Wednesday, March 15, 2006

Experiencing Collection-Based Media Stories

The problem of collection-based story browsing/viewing/interaction is that the immersion is very poor, as opposed to singly completed videos. The immersion is poor because the video and audio is segmented during the playback, so stories cannot really continue in a fluent way. Ever since stories came into our lives, the ones that are compelling and intriguing to the audience always come with formats that provide great immersion, be them textual fictions, spoken words, live body motion or drama, films, games/virtual reality environment, etc. But, considering the stage at which we are standing currently, jumping through one another clip (or photo) on the web using the media collection is so much like a search (or at best, a conversation) interaction. The whole experience is cut into independent episodes filled with pauses in between, so there's no fluent flow, and there's no immersive expeirence.

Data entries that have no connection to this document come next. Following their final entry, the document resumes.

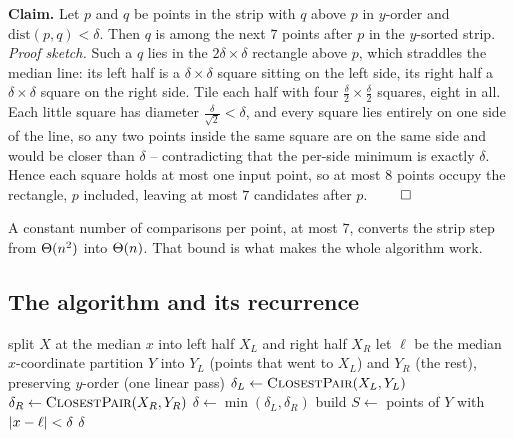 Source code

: \begin{formalbox}
\textbf{Claim.} Let $p$ and $q$ be points in the strip with $q$ above $p$ in
$y$-order and $\mathrm{dist}(p,q) < \delta$. Then $q$ is among the next $7$ points
after $p$ in the $y$-sorted strip. \\[2pt]
\emph{Proof sketch.} Such a $q$ lies in the $2\delta\times\delta$ rectangle above
$p$, which straddles the median line: its left half is a $\delta\times\delta$
square sitting on the left side, its right half a $\delta\times\delta$ square on
the right side. Tile each half with four $\tfrac{\delta}{2}\times\tfrac{\delta}{2}$
squares, eight in all. Each little square has diameter
$\tfrac{\delta}{\sqrt2}<\delta$, and every square lies entirely on one side of the
line, so any two points inside the same square are on the same side and would be
closer than $\delta$ -- contradicting that the per-side minimum is exactly
$\delta$. Hence each square holds at most one input point, so at most $8$ points
occupy the rectangle, $p$ included, leaving at most $7$ candidates after $p$.
$\qed$
\end{formalbox}

A constant number of comparisons per point, at most $7$, converts the strip step
from $\Theta(n^2)$ into $\Theta(n)$. That bound is what makes the whole algorithm work.

\subsection{The algorithm and its recurrence}

\begin{algorithm}[H]
\caption{\textsc{ClosestPair}($X, Y$)}
split $X$ at the median $x$ into left half $X_L$ and right half $X_R$\;
let $\ell$ be the median $x$-coordinate\;
partition $Y$ into $Y_L$ (points that went to $X_L$) and $Y_R$ (the rest), preserving $y$-order (one linear pass)\;
$\delta_L \leftarrow \textsc{ClosestPair}(X_L, Y_L)$\;
$\delta_R \leftarrow \textsc{ClosestPair}(X_R, Y_R)$\;
$\delta \leftarrow \min(\delta_L, \delta_R)$\;
build $S \leftarrow$ points of $Y$ with $\lvert x - \ell\rvert < \delta$ 
\Return $\delta$\;
\end{algorithm}

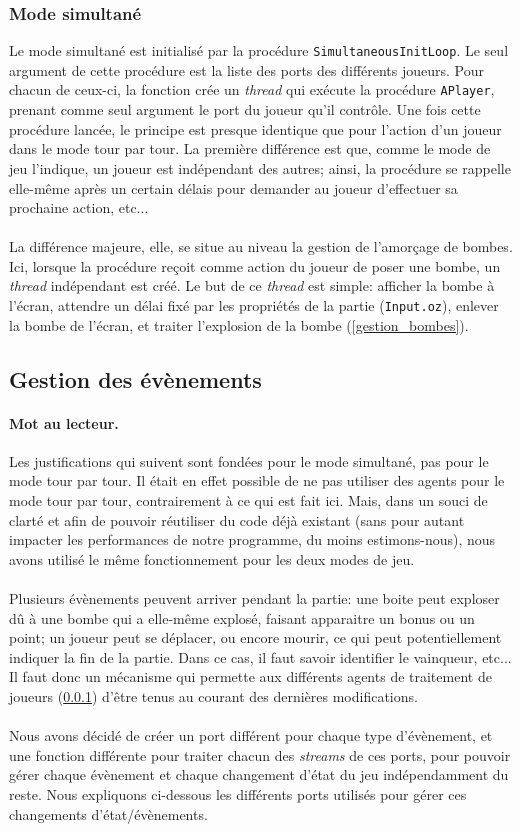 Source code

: \documentclass{article}
\begin{document}
\subsubsection{Mode simultané}
\label{simult}
Le mode simultané est initialisé par la procédure \texttt{SimultaneousInitLoop}. Le seul argument de cette procédure est la liste des ports des différents joueurs. Pour chacun de ceux-ci, la fonction crée un \emph{thread} qui exécute la procédure \texttt{APlayer}, prenant comme seul argument le port du joueur qu'il contrôle. Une fois cette procédure lancée, le principe est presque identique que pour l'action d'un joueur dans le mode tour par tour. La première différence est que, comme le mode de jeu l'indique, un joueur est indépendant des autres; ainsi, la procédure se rappelle elle-même après un certain délais pour demander au joueur d'effectuer sa prochaine action, etc... \\ \\
La différence majeure, elle, se situe au niveau la gestion de l'amorçage de bombes. Ici, lorsque la procédure reçoit comme action du joueur de poser une bombe, un \emph{thread} indépendant est créé. Le but de ce \emph{thread} est simple: afficher la bombe à l'écran, attendre un délai fixé par les propriétés de la partie (\texttt{Input.oz}), enlever la bombe de l'écran, et traiter l'explosion de la bombe (\ref{gestion_bombes}).

\subsection{Gestion des évènements}
\paragraph{Mot au lecteur.}Les justifications qui suivent sont fondées pour le mode simultané, pas pour le mode tour par tour. Il était en effet possible de ne pas utiliser des agents pour le mode tour par tour, contrairement à ce qui est fait ici. Mais, dans un souci de clarté et afin de pouvoir réutiliser du code déjà existant (sans pour autant impacter les performances de notre programme, du moins estimons-nous), nous avons utilisé le même fonctionnement pour les deux modes de jeu. \\ \\
Plusieurs évènements peuvent arriver pendant la partie: une boite peut exploser dû à une bombe qui a elle-même explosé, faisant apparaitre un bonus ou un point; un joueur peut se déplacer, ou encore mourir, ce qui peut potentiellement indiquer la fin de la partie. Dans ce cas, il faut savoir identifier le vainqueur, etc... Il faut donc un mécanisme qui permette aux différents agents de traitement de joueurs (\ref{simult}) d'être tenus au courant des dernières modifications. \\ \\
Nous avons décidé de créer un port différent pour chaque type d'évènement, et une fonction différente pour traiter chacun des \emph{streams} de ces ports, pour pouvoir gérer chaque évènement et chaque changement d'état du jeu indépendamment du reste. Nous expliquons ci-dessous les différents ports utilisés pour gérer ces changements d'état/évènements.
\end{document}
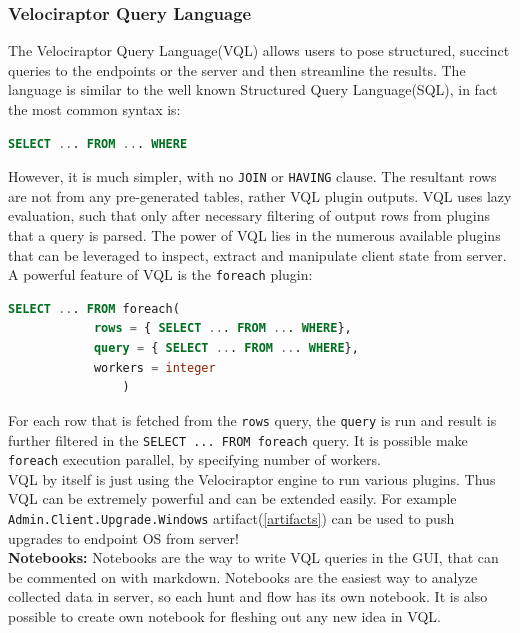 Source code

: \documentclass[a4paper, 11pt, oneside]{article} %
\begin{document}
\subsubsection{Velociraptor Query Language}\label{vql}
The Velociraptor Query Language(VQL) allows users to pose structured, succinct queries to the endpoints or the server and then streamline the results. The language is similar to the well known Structured Query Language(SQL), in fact the most common syntax is:
\begin{lstlisting}[basicstyle=\ttfamily, breaklines=true, language=SQL]
        SELECT ... FROM ... WHERE
\end{lstlisting}
However, it is much simpler, with no \verb|JOIN| or \verb|HAVING| clause. The resultant rows are not from any pre-generated tables, rather VQL plugin outputs. VQL uses lazy evaluation, such that only after necessary filtering of output rows from plugins that a query is parsed. The power of VQL lies in the numerous available plugins that can be leveraged to inspect, extract and manipulate client state from server.
\\
A powerful feature of VQL is the \verb|foreach| plugin:
\begin{lstlisting}[basicstyle=\ttfamily, breaklines=true, language=SQL]
        SELECT ... FROM foreach( 
            rows = { SELECT ... FROM ... WHERE},
            query = { SELECT ... FROM ... WHERE},
            workers = integer
                )
\end{lstlisting}
For each row that is fetched from the \verb|rows| query, the \verb|query| is run and result is further filtered in the \verb|SELECT ... FROM foreach| query. It is possible make \verb|foreach| execution parallel, by specifying number of workers.
\\
VQL by itself is just using the Velociraptor engine to run various plugins. Thus VQL can be extremely powerful and can be extended easily. For example \verb|Admin.Client.Upgrade.Windows| artifact(\ref{artifacts}) can be used to push upgrades to endpoint OS from server!
\\
\textbf{Notebooks:}\label{notebooks} Notebooks are the way to write VQL queries in the GUI, that can be commented on with markdown. Notebooks are the easiest way to analyze collected data in server, so each hunt and flow has its own notebook. It is also possible to create own notebook for fleshing out any new idea in VQL.
\end{document}
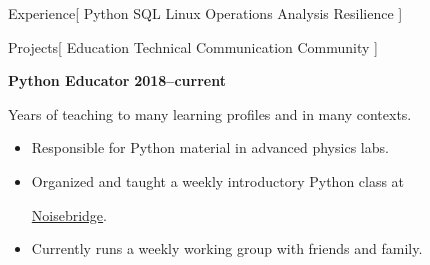 \documentclass[11pt,a4paper]{article}
\newenvironment{worksection}[3]{
    \begin{addmargin}[0.5em]{0em}
    {\large\bfseries #1} \hfill {\bfseries #2}\\%
    \hspace*{1em}#3
    \begin{itemize}
        [label=-, topsep=0pt, itemsep=0.5ex, parsep=0pt, leftmargin=1em]
}{
    \end{itemize}
    \end{addmargin}
    \medskip
}
\newcommand{\Noisebridge}{
  \href{https://www.noisebridge.net/}{Noisebridge}.
}
\begin{document}
\begin{mysection}{Experience}[
    Python
    \textbullet{} SQL
    \textbullet{} Linux
    \textbullet{} Operations
    \textbullet{} Analysis
    \textbullet{} Resilience
]


\end{mysection}

\begin{mysection}{Projects}[
    Education \textbullet{} Technical Communication \textbullet{} Community
]


  \begin{addmargin}[0.5em]{0em}
    {\large\bfseries Python Educator} \hfill {\bfseries 2018--current}%
    \begin{adjustwidth}{1ex}{0ex}

    Years of teaching to many learning profiles and in many contexts.
    \begin{itemize}
        [label=-, topsep=0pt, itemsep=0.5ex, parsep=0pt, leftmargin=1em]

      \item Responsible for Python material in advanced physics labs.
      \item Organized and taught a weekly introductory Python class at
            \Noisebridge
      \item Currently runs a weekly working group with friends and family.

    \end{itemize}
    \end{adjustwidth}
  \end{addmargin}
  \medskip


\end{mysection}
\end{document}

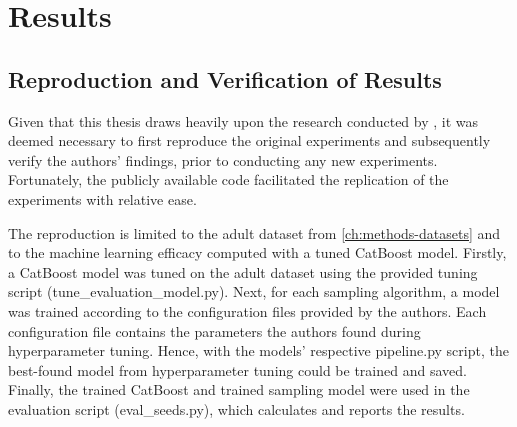 \chapter{Results}
\label{ch:results}

\section{Reproduction and Verification of Results}
\label{ch:results-reproduction}

Given that this thesis draws heavily upon the research conducted by \cite{kotelnikov2022TabDDPMModellingTabular},
it was deemed necessary to first reproduce the original experiments and subsequently verify the authors' findings,
prior to conducting any new experiments.
Fortunately, the publicly available code \cite{akim2023TabDDPMModellingTabular} facilitated the replication of the experiments with relative ease.

The reproduction is limited to the adult dataset from \autoref{ch:methods-datasets} and to the machine learning efficacy computed with a tuned CatBoost \cite{prokhorenkova2018CatBoostUnbiasedBoosting} model.
Firstly, a CatBoost model was tuned on the adult dataset using the provided tuning script (tune\_evaluation\_model.py).
Next, for each sampling algorithm, a model was trained according to the configuration files provided by the authors.
Each configuration file contains the parameters the authors found during hyperparameter tuning.
Hence, with the models' respective pipeline.py script, the best-found model from hyperparameter tuning could be trained and saved.
Finally, the trained CatBoost and trained sampling model were used in the evaluation script (eval\_seeds.py), which calculates and reports the results.

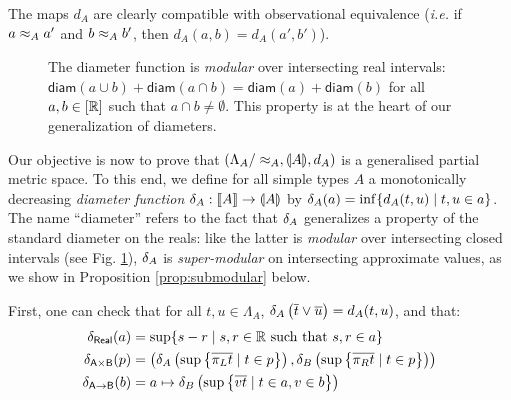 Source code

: The maps $d_{A}$ are clearly compatible with observational equivalence (\textit{i.e.} if $a \approx_A a'$ and $b \approx_A b'$, then $d_A(a,b) = d_A(a',b')$). 


\begin{figure}
\caption{\small The diameter function is \emph{modular} over intersecting real intervals: 
$\mathsf{diam}(a\cup  b)+\mathsf{diam}(a\cap b)=\mathsf{diam}(a)+\mathsf{diam}(b)$ for all $a,b\in [\mathbb{R}]$ such that $a\cap b\neq \emptyset$.
This property is at the heart of our generalization of diameters.}
\label{fig:modular}
\end{figure}


Our objective is now to prove that $\left(\Lambda_A/\approx_A, \llparenthesis A \rrparenthesis, d_A\right)$ is a generalised partial metric space.
To this end, we define for all simple types $A$ a monotonically decreasing \emph{diameter function} $\delta_A : \llbracket A \rrbracket \to \llparenthesis A \rrparenthesis$ by $\delta_A(a) = \inf \{ d_A(t,u) \mid t,u \in a \}$. The name ``diameter'' refers to the fact that $\delta_{A}$ generalizes a property of the standard diameter on the reals: like the latter is \emph{modular} over intersecting closed intervals (see Fig. \ref{fig:modular}), $\delta_{A}$ is \emph{super-modular} on intersecting approximate values, as we show in Proposition \ref{prop:submodular} below. 
 
 
 First, one can check that for all $t,u \in \Lambda_A$, $\delta_A\left(\overline{t} \vee \overline{u}\right) = d_A(t,u)$, and that:
\begin{align*}
\delta_\mathsf{Real}(a)  & = \sup\{s-r \mid s,r \in \mathbb{R} \text{ such that } s,r \in a\} \\ 
\delta_\mathsf{A \times B}(p) & = \left(\delta_A\left(\sup\left\{\overline{\pi_L t} \mid t \in p\right\}\right),\delta_B\left(\sup\left\{\overline{\pi_R t} \mid t \in p\right\}\right)\right) \\
\delta_\mathsf{A \to B}(b) & = a \mapsto \delta_B\left(\sup\left\{\overline{vt} \mid t\in a, v \in b\right\}\right)
\end{align*}

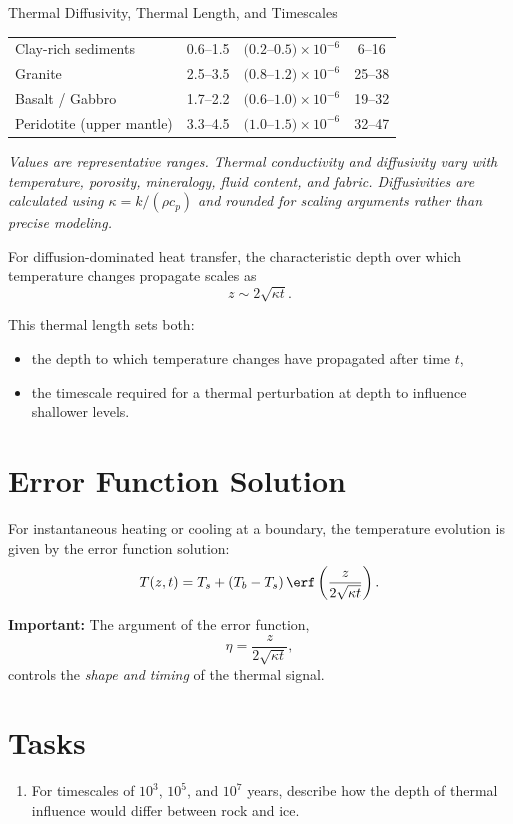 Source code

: \begin{activity}{Thermal Diffusivity, Thermal Length, and Timescales}
\begin{table}
\begin{tabular}{lccc}
        Clay-rich sediments &
        0.6--1.5 &
        $(0.2$--$0.5)\times10^{-6}$ &
        6--16 \\

        Granite &
        2.5--3.5 &
        $(0.8$--$1.2)\times10^{-6}$ &
        25--38 \\

        Basalt / Gabbro &
        1.7--2.2 &
        $(0.6$--$1.0)\times10^{-6}$ &
        19--32 \\

        Peridotite (upper mantle) &
        3.3--4.5 &
        $(1.0$--$1.5)\times10^{-6}$ &
        32--47 \\
        \bottomrule
    \end{tabular}
\end{table}

\smallskip
\noindent
\textit{Values are representative ranges. Thermal conductivity and diffusivity
vary with temperature, porosity, mineralogy, fluid content, and fabric.
Diffusivities are calculated using $\kappa = k/(\rho c_p)$ and rounded for
scaling arguments rather than precise modeling.}

For diffusion-dominated heat transfer, the characteristic depth over which temperature changes propagate scales as
\[
z \sim 2 \sqrt{\kappa t}.
\]

This thermal length sets both:
\begin{itemize}
  \item the depth to which temperature changes have propagated after time $t$,
  \item the timescale required for a thermal perturbation at depth to influence
  shallower levels.
\end{itemize}

\section*{Error Function Solution}

For instantaneous heating or cooling at a boundary, the temperature evolution is given by the error function solution:
\[
T(z,t) = T_s + (T_b - T_s)\,
\erf \left(\frac{z}{2\sqrt{\kappa t}}\right).
\]

\textbf{Important:}  
The argument of the error function,
\[
\eta = \frac{z}{2\sqrt{\kappa t}},
\]
controls the \emph{shape and timing} of the thermal signal.



\section*{Tasks}
\begin{enumerate}
  \item For timescales of $10^3$, $10^5$, and $10^7$ years, describe how the depth of thermal influence would differ between rock and ice.
  \answerbox[3cm]


\end{enumerate}
\end{activity}
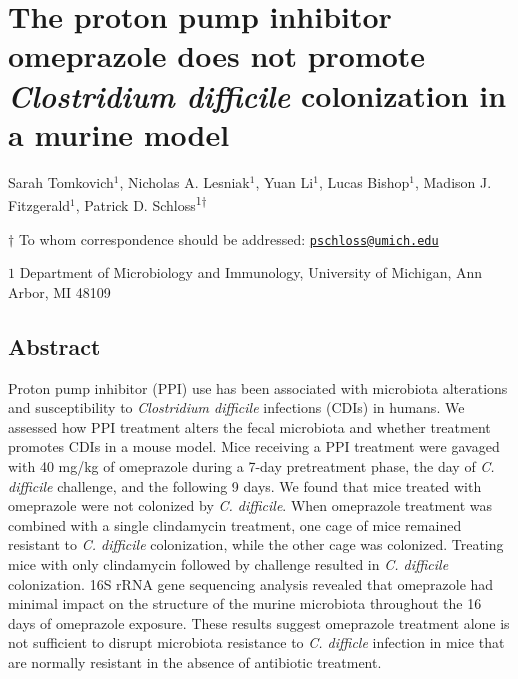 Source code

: \documentclass[11pt,]{article}
\title{}
\author{}
\date{}
\begin{document}
\vspace{35mm}

\section{\texorpdfstring{The proton pump inhibitor omeprazole does not
promote \emph{Clostridium difficile} colonization in a murine
model}{The proton pump inhibitor omeprazole does not promote Clostridium difficile colonization in a murine model}}\label{the-proton-pump-inhibitor-omeprazole-does-not-promote-clostridium-difficile-colonization-in-a-murine-model}

\vspace{35mm}

Sarah Tomkovich\({^1}\), Nicholas A. Lesniak\({^1}\), Yuan Li\({^1}\),
Lucas Bishop\({^1}\), Madison J. Fitzgerald\({^1}\), Patrick D.
Schloss\textsuperscript{1\(\dagger\)}

\vspace{40mm}

\(\dagger\) To whom correspondence should be addressed:
\href{mailto:pschloss@umich.edu}{\nolinkurl{pschloss@umich.edu}}

\(1\) Department of Microbiology and Immunology, University of Michigan,
Ann Arbor, MI 48109

\newpage

\linenumbers

\subsection{Abstract}\label{abstract}

Proton pump inhibitor (PPI) use has been associated with microbiota
alterations and susceptibility to \emph{Clostridium difficile}
infections (CDIs) in humans. We assessed how PPI treatment alters the
fecal microbiota and whether treatment promotes CDIs in a mouse model.
Mice receiving a PPI treatment were gavaged with 40 mg/kg of omeprazole
during a 7-day pretreatment phase, the day of \emph{C. difficile}
challenge, and the following 9 days. We found that mice treated with
omeprazole were not colonized by \emph{C. difficile}. When omeprazole
treatment was combined with a single clindamycin treatment, one cage of
mice remained resistant to \emph{C. difficile} colonization, while the
other cage was colonized. Treating mice with only clindamycin followed
by challenge resulted in \emph{C. difficile} colonization. 16S rRNA gene
sequencing analysis revealed that omeprazole had minimal impact on the
structure of the murine microbiota throughout the 16 days of omeprazole
exposure. These results suggest omeprazole treatment alone is not
sufficient to disrupt microbiota resistance to \emph{C. difficle}
infection in mice that are normally resistant in the absence of
antibiotic treatment.
\end{document}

I think the way that "textable movie" uses to merge all the video clips together has eliminate this problem. The question follows thus becomes that, if we are applying the same strategy as textable movie, how we're gonna design the interaction mechanism such that the narrative enviornment could take viewers' input at any time and respond by using semantically-related clips based on commonsense reasoning and building a fluent, undisruptive narration? Given limited resource from the viewers, how is the system gonna figure out what makes interesting (or at least, reasonable) stories, and how to use all those clips to tell the stories? How should the clips be chosen, sequenced, and bridged?

There has to be a way, a good way, to present, and for users to interact with, the stories within the collections. Otherwise, the emotions, desires, and all sorts of feelings will not be able to be conveyed in a way where the viewers, as investigators, can explore the story world and create the narration collaboratively with the media creator.